►

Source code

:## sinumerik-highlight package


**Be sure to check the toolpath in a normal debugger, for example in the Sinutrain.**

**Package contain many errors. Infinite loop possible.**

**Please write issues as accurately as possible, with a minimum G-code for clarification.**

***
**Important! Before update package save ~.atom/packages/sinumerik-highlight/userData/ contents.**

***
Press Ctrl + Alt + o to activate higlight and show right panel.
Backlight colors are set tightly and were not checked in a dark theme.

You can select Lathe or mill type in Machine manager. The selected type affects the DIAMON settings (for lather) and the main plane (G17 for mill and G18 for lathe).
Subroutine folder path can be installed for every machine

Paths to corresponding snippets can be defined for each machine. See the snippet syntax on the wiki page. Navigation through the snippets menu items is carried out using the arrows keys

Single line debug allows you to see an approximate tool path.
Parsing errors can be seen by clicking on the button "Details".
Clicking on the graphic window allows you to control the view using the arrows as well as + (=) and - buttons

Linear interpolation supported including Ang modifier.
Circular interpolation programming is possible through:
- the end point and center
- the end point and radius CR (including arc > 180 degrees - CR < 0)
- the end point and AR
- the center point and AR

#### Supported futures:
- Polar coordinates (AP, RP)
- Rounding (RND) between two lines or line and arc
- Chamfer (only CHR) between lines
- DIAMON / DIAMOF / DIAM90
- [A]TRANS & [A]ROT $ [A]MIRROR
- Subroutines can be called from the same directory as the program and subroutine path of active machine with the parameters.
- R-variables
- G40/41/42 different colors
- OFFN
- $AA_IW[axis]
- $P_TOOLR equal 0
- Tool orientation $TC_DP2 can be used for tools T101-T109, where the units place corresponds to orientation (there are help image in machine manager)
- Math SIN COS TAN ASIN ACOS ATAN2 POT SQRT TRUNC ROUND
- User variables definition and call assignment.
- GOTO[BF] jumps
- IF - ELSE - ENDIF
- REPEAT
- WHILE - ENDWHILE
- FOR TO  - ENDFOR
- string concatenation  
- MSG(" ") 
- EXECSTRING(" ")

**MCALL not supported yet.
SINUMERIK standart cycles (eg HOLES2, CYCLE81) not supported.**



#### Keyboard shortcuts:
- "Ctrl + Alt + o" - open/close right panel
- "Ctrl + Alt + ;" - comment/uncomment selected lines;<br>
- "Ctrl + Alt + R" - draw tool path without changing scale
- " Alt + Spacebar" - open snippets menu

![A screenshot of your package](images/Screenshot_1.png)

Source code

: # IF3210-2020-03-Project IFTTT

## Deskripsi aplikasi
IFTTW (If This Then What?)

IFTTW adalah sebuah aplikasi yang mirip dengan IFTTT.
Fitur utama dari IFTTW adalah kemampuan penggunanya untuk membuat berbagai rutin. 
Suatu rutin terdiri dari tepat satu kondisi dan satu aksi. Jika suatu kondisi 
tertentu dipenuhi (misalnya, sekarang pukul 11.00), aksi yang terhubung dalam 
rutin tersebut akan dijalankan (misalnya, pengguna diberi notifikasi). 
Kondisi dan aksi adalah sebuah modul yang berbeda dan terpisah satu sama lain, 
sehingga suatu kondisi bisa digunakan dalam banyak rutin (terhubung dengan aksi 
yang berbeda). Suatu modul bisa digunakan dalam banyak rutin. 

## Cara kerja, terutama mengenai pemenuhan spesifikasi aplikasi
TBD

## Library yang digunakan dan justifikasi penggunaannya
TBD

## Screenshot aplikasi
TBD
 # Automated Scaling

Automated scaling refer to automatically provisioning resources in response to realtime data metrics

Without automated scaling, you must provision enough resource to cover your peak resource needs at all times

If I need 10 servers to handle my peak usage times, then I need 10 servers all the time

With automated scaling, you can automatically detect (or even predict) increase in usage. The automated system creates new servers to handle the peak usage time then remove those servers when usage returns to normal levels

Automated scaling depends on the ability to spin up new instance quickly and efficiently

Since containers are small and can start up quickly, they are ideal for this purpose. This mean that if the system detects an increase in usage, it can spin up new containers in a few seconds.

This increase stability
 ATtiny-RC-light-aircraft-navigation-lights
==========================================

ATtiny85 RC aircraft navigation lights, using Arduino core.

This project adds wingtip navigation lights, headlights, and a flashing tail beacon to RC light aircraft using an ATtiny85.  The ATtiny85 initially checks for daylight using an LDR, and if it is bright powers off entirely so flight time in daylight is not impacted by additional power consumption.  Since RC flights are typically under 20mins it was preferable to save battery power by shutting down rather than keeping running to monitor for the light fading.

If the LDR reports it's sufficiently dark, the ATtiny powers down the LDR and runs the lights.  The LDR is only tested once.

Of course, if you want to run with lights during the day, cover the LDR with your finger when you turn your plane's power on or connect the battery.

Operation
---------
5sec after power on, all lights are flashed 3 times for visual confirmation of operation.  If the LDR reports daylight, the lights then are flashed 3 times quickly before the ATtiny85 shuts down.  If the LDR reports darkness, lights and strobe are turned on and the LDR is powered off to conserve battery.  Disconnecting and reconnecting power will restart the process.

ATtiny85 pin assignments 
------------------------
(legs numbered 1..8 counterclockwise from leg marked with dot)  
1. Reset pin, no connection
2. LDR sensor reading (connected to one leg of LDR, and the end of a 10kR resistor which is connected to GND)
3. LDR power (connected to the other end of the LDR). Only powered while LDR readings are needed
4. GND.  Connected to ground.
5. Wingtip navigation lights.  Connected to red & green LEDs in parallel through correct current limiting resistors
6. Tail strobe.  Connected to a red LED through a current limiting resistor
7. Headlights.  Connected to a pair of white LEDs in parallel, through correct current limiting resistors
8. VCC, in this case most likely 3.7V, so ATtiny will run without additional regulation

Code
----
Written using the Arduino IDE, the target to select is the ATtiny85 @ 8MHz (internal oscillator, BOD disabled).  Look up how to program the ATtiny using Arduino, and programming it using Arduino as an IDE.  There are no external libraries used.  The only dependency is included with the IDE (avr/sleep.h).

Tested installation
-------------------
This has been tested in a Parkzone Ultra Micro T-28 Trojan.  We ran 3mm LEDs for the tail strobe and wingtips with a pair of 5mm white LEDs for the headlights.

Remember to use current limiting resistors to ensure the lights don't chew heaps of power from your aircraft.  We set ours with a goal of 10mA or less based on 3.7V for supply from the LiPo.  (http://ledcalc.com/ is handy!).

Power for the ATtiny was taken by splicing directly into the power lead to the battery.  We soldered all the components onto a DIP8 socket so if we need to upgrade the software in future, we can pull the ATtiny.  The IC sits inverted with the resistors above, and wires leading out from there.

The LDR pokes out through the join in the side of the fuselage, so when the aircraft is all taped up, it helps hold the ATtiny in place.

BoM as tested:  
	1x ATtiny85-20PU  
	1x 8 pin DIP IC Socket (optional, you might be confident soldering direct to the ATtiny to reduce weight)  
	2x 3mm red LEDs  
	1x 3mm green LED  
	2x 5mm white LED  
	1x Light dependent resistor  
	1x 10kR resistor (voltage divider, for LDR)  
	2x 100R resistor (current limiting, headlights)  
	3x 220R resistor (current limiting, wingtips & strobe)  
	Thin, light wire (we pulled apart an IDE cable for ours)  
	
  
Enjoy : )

◄

WORK REQUIRED:
Set down exactly the lines of the data above, beginning with the line that has "(legs numbered 1..8" and ending with the line that has "6. Tail strobe.", and no others.

REPLY TO THE EXERCISE:
(legs numbered 1..8 counterclockwise from leg marked with dot)  
1. Reset pin, no connection
2. LDR sensor reading (connected to one leg of LDR, and the end of a 10kR resistor which is connected to GND)
3. LDR power (connected to the other end of the LDR). Only powered while LDR readings are needed
4. GND.  Connected to ground.
5. Wingtip navigation lights.  Connected to red & green LEDs in parallel through correct current limiting resistors
6. Tail strobe.  Connected to a red LED through a current limiting resistor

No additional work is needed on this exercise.